The 27th Governor’s Conference on Tourism, sponsored by the Mississippi Tourism Association, is in Vicksburg through today. The association is dedicated to promoting the state and its assets as a tourism destination. Vicksburg Convention and Visitors Bureau Executive Director Bill Seratt said this is the first time the conference has met in Vicksburg.
Besides tourism officials, about 25 representatives from different publications were also attending the conference, said Kappi Allen of Clarksdale, Mississippi Tourism Association president.
According to information from the association, in 2013, $6.2 billion was spent by travelers and tourists visiting the state and 22 million travelers and tourists visited Mississippi and 67 percent were from out-of-state. Travel and tourism is Mississippi’s fourth-largest private sector employer, accounting for 84,090 direct jobs, 29,410 indirect jobs and a direct annual payroll of $1.84 billion.
“We’re here to network and to find out what’s working for others and just furthering the stories of Mississippi,” Allen said. “There’s nothing that we’re richer in than the history and the heritage and the culture, and so many of those come in the form of stories handed down form generation to generation.”
She said the conference is held in a different location each year, adding cities bid on the conference, “and Vicksburg won the conference hands down to the others who had submitted that year.”

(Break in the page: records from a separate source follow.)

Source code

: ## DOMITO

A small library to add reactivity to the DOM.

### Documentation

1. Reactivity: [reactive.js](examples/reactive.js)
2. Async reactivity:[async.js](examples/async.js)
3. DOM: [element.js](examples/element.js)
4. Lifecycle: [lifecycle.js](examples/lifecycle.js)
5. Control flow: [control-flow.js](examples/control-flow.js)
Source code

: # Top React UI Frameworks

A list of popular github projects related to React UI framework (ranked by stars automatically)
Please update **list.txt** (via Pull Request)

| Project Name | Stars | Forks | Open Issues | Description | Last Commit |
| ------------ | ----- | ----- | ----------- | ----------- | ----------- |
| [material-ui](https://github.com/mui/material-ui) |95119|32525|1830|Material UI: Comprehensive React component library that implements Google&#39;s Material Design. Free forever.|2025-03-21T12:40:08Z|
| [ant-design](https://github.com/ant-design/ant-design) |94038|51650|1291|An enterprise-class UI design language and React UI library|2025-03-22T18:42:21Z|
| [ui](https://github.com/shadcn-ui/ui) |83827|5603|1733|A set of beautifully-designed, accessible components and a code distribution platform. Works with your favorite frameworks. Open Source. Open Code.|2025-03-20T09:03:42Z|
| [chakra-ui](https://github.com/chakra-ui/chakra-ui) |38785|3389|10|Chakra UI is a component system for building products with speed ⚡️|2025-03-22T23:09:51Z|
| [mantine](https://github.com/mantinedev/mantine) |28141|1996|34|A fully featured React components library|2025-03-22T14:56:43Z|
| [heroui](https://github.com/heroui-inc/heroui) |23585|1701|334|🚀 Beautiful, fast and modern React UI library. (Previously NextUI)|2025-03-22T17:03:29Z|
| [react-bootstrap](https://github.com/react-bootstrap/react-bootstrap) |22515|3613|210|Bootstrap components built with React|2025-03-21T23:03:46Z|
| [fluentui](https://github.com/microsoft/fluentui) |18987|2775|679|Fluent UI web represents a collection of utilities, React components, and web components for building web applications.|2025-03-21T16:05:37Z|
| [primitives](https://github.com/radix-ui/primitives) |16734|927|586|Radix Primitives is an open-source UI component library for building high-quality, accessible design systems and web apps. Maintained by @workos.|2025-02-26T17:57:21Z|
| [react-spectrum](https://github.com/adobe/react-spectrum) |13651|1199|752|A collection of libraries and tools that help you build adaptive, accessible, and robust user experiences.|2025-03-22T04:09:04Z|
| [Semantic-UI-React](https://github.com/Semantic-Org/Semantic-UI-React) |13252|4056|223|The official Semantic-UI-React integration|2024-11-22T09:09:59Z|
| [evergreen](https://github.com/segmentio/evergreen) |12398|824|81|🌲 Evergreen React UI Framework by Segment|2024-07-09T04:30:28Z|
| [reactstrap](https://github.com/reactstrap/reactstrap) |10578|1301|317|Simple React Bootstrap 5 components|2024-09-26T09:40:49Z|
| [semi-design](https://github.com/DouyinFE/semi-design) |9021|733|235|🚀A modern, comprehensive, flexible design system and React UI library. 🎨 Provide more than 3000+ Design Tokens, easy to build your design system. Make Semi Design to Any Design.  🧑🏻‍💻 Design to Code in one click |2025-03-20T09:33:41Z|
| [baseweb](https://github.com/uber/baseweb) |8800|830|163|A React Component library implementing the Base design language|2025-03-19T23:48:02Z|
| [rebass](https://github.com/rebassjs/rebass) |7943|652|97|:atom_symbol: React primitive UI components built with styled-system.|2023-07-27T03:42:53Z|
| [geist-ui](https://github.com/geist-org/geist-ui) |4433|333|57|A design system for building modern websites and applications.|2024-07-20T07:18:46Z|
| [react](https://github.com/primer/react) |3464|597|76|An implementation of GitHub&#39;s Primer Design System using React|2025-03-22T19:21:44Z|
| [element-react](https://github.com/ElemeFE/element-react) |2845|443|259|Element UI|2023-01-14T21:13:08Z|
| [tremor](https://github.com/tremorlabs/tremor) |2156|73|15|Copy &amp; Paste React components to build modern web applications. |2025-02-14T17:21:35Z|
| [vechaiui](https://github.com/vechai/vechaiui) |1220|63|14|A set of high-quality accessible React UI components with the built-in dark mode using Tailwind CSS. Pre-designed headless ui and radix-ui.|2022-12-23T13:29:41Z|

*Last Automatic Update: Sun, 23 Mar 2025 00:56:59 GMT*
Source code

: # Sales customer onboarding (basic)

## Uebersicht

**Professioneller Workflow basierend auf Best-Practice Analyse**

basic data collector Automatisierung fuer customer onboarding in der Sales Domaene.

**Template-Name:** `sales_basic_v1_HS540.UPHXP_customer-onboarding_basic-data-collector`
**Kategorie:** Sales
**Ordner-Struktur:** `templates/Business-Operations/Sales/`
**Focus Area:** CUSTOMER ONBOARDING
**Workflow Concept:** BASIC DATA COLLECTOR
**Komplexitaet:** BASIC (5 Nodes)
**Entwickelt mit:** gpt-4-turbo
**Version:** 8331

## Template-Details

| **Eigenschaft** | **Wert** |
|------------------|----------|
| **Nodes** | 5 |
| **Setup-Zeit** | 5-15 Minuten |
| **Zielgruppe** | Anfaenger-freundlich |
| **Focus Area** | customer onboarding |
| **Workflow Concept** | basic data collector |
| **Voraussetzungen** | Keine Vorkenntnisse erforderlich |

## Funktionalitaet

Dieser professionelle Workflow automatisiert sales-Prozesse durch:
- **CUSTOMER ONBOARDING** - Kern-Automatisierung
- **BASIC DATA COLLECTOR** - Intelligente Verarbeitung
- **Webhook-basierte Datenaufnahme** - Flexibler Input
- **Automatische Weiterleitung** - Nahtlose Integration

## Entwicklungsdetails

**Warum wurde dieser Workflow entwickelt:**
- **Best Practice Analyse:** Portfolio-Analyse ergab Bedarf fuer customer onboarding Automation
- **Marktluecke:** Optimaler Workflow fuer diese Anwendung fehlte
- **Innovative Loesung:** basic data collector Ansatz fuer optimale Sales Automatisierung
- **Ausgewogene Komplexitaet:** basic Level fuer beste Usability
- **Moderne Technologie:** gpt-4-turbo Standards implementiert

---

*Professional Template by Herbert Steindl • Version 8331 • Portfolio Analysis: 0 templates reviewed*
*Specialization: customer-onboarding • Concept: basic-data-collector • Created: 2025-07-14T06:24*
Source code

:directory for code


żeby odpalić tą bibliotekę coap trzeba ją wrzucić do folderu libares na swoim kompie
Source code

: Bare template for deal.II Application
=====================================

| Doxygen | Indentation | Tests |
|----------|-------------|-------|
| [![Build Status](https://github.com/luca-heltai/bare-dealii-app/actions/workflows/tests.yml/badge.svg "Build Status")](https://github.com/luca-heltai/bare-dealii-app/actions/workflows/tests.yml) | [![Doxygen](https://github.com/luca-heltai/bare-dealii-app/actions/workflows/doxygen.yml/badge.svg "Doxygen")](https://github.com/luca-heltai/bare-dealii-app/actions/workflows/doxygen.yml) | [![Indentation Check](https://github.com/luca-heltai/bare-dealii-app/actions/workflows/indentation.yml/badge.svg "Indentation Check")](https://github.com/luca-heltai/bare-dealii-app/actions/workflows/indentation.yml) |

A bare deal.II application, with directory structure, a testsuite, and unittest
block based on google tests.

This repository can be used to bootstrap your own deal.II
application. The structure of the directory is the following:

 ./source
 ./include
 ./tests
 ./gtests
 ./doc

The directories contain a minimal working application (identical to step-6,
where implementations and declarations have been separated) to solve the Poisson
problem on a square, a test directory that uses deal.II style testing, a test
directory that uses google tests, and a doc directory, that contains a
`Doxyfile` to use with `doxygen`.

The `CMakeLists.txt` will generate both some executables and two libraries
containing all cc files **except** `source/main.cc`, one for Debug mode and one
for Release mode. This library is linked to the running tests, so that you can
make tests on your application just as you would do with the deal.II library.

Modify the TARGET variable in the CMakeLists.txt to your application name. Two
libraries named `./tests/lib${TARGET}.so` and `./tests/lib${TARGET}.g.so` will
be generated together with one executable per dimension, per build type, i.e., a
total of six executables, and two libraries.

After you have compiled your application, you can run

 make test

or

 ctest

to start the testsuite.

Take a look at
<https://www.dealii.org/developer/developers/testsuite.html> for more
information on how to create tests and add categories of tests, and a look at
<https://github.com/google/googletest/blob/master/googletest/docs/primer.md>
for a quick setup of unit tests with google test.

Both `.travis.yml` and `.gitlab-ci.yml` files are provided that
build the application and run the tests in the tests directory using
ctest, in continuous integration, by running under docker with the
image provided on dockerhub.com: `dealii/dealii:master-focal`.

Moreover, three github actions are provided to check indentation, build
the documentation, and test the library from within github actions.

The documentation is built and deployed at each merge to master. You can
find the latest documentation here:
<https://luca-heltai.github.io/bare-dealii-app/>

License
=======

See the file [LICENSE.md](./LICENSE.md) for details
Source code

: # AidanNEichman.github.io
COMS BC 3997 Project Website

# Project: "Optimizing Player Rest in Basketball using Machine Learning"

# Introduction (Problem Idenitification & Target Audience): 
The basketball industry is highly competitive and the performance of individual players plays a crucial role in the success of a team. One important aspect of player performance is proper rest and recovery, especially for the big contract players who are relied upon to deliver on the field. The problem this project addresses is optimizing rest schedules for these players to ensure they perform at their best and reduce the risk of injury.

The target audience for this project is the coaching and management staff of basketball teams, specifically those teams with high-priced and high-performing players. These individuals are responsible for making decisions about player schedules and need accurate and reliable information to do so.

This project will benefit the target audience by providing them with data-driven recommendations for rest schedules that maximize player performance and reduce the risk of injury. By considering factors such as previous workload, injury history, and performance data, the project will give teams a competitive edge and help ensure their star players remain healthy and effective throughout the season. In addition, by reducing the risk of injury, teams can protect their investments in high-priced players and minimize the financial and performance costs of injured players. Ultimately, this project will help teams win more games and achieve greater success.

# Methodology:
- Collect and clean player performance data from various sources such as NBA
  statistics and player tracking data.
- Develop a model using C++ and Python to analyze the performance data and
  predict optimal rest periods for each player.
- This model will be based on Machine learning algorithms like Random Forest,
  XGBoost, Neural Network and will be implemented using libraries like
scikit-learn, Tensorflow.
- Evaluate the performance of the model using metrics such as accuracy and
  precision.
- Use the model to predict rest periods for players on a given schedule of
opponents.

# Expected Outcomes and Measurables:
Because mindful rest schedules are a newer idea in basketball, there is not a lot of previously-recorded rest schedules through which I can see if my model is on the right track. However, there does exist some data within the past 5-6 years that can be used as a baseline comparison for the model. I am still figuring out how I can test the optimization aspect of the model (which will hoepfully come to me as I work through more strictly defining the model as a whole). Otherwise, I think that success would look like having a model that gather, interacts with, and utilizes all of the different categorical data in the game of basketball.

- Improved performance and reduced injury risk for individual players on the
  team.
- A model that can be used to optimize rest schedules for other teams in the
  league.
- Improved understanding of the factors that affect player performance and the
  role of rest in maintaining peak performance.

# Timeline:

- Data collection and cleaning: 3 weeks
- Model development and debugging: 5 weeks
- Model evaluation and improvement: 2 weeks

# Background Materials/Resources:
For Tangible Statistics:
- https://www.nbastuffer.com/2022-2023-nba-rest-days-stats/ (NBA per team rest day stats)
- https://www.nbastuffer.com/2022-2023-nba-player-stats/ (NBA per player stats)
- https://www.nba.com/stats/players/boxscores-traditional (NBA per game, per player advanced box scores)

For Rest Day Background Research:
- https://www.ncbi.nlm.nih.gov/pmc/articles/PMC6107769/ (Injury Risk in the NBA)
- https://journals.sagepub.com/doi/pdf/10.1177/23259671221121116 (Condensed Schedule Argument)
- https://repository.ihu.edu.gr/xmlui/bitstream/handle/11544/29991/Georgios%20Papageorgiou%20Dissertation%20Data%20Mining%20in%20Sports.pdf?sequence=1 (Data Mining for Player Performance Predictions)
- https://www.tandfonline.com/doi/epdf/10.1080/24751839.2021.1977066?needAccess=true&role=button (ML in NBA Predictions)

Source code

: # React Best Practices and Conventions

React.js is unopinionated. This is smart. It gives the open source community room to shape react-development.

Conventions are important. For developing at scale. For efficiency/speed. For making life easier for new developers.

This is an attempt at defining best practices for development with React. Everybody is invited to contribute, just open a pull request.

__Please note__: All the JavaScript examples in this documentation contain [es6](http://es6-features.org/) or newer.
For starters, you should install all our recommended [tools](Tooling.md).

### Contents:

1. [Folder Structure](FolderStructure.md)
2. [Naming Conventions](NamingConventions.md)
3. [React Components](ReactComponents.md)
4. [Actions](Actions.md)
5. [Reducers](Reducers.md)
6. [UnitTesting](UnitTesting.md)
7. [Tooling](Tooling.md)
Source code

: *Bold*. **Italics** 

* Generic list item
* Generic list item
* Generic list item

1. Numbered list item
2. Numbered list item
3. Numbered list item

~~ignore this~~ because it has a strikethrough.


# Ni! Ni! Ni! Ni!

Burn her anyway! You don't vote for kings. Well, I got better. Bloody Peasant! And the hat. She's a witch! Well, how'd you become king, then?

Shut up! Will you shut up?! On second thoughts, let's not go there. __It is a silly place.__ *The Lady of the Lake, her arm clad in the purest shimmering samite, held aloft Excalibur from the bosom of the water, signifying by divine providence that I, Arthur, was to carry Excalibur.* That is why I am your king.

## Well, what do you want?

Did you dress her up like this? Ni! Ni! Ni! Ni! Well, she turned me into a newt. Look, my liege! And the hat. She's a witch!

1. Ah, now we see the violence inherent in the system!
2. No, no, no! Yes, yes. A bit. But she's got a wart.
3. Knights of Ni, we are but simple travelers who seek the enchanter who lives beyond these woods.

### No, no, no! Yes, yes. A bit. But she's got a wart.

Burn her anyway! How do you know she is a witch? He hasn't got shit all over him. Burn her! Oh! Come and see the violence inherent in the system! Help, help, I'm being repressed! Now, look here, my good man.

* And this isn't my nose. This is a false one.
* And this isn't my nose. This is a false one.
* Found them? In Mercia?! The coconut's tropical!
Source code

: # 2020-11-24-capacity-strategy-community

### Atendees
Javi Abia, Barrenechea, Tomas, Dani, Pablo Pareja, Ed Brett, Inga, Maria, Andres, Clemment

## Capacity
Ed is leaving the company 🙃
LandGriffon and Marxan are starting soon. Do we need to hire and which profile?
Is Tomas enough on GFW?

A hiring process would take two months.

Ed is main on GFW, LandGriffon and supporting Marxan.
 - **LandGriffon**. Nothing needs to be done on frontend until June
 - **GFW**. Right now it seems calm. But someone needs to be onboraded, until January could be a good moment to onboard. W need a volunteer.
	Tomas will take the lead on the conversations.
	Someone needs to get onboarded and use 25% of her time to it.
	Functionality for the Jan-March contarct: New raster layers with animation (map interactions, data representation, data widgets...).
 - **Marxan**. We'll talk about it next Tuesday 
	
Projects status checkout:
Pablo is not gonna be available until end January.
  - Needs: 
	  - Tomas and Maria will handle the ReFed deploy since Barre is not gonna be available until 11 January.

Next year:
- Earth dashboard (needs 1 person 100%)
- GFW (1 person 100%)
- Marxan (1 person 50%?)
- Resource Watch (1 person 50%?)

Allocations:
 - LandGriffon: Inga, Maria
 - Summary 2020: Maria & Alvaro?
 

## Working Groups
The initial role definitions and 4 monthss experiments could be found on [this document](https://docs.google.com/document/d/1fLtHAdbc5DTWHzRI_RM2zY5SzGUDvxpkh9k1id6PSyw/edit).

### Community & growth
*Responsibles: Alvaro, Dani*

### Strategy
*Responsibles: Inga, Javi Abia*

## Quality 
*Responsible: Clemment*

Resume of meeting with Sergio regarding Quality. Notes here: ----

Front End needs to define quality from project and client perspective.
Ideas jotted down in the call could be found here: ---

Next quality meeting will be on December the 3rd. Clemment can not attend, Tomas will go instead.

“A lot of these people have not been in Vicksburg in a while and it’s really important to see what the Vicksburg tourism product is, and how that works in concert with their tourism products which is beneficial in the development of regional itineraries,” Seratt said.
He said the regional approach is the key to promoting Vicksburg and other areas in the state.
“We know that no one’s going to fly into Jackson rent a car and come to Vicksburg for a week and drive back to Jackson and fly out,” he said. “It is a multi-city stop. So much of the traffic we have is along U.S. 61 and the Great River Road. Highway 61 is, of course, America’s blues highway, and is legendary in music and the music itinerary, especially the section between Memphis and New Orleans (which) is one of our best selling products.”
He said Vicksburg got the conference because “we offered a lineup of activities that was enticing to the search committee.”
He said the city also benefitted from a change in the association’s policy to visit different venues that occurred after Hurricane Katrina. Before Katrina, he said, the conference met in Tunica, Jackson and on the Gulf Coast.
“But after Katrina, they suddenly had to move the conference to Natchez, and that showed the leadership of MTA that the small markets could handle the conference,” he said. “It’s really been beneficial to the small markers that we get the entire industry to visit our locations.”
That, he said, has helped the city’s economy.
“We’ve never hosted the conference in Vicksburg before. It rotated north central south. In this small market, we’re able to utilize multiple hotel properties and spread the business.”